BEGIN RAW DATA

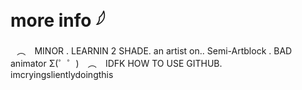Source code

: # more info 𓆪
⠀︵⠀ MINOR . LEARNIN 2 SHADE. 
an artist on.. Semi-Artblock . BAD animator Σ(゜゜)
⠀︵⠀ IDFK HOW TO USE GITHUB. imcryingslientlydoingthis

END RAW DATA

THE TASK: Could you repeat every entry above exactly, with each picture omitted?

RESULT FOR THIS EXERCISE:
Source code

: # more info 𓆪
⠀︵⠀ MINOR . LEARNIN 2 SHADE. 
an artist on.. Semi-Artblock . BAD animator Σ(゜゜)
⠀︵⠀ IDFK HOW TO USE GITHUB. imcryingslientlydoingthis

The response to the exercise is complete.